== Dataset

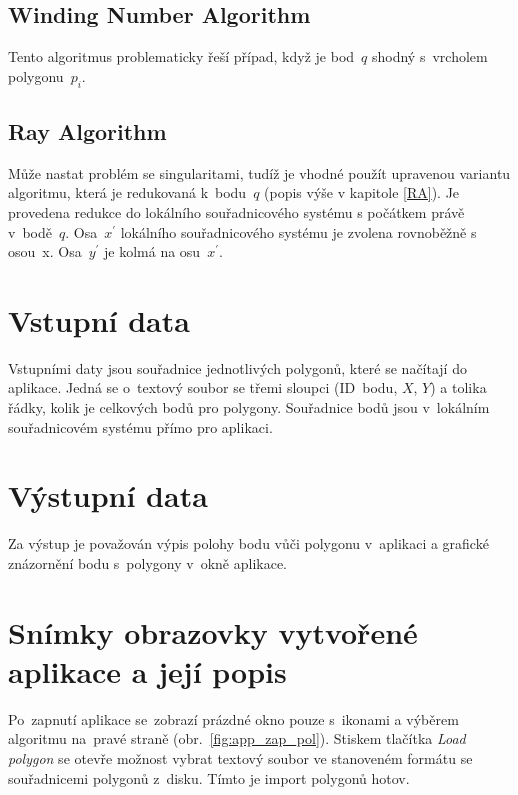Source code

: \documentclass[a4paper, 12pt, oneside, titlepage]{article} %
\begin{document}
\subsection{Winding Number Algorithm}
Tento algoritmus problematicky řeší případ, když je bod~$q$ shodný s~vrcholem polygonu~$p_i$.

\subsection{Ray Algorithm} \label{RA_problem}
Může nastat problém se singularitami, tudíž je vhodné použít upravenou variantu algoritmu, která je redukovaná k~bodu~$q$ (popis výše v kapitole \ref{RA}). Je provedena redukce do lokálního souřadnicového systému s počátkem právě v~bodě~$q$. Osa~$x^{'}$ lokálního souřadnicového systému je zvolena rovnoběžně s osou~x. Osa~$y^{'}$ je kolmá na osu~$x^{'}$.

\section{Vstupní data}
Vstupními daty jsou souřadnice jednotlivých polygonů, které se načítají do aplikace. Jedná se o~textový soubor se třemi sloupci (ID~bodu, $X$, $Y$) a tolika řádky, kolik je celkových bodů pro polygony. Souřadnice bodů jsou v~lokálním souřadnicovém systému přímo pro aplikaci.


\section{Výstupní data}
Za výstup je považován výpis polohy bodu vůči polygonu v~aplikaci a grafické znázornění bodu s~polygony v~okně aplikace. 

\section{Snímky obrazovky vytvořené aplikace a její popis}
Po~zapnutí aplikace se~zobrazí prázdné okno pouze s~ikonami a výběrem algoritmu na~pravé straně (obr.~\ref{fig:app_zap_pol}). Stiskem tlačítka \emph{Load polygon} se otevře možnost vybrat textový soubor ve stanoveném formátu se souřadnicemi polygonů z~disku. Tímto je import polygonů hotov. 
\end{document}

====

- **Exercise prompt**
If pictures appear in the data, do not print them; repeat the rest exactly.

- **Task answer**
Source code

: \documentclass[a4paper, 12pt, oneside, titlepage]{article} %
\begin{document}
\subsection{Winding Number Algorithm}
Tento algoritmus problematicky řeší případ, když je bod~$q$ shodný s~vrcholem polygonu~$p_i$.

\subsection{Ray Algorithm} \label{RA_problem}
Může nastat problém se singularitami, tudíž je vhodné použít upravenou variantu algoritmu, která je redukovaná k~bodu~$q$ (popis výše v kapitole \ref{RA}). Je provedena redukce do lokálního souřadnicového systému s počátkem právě v~bodě~$q$. Osa~$x^{'}$ lokálního souřadnicového systému je zvolena rovnoběžně s osou~x. Osa~$y^{'}$ je kolmá na osu~$x^{'}$.

\section{Vstupní data}
Vstupními daty jsou souřadnice jednotlivých polygonů, které se načítají do aplikace. Jedná se o~textový soubor se třemi sloupci (ID~bodu, $X$, $Y$) a tolika řádky, kolik je celkových bodů pro polygony. Souřadnice bodů jsou v~lokálním souřadnicovém systému přímo pro aplikaci.


\section{Výstupní data}
Za výstup je považován výpis polohy bodu vůči polygonu v~aplikaci a grafické znázornění bodu s~polygony v~okně aplikace. 

\section{Snímky obrazovky vytvořené aplikace a její popis}
Po~zapnutí aplikace se~zobrazí prázdné okno pouze s~ikonami a výběrem algoritmu na~pravé straně (obr.~\ref{fig:app_zap_pol}). Stiskem tlačítka \emph{Load polygon} se otevře možnost vybrat textový soubor ve stanoveném formátu se souřadnicemi polygonů z~disku. Tímto je import polygonů hotov. 
\end{document}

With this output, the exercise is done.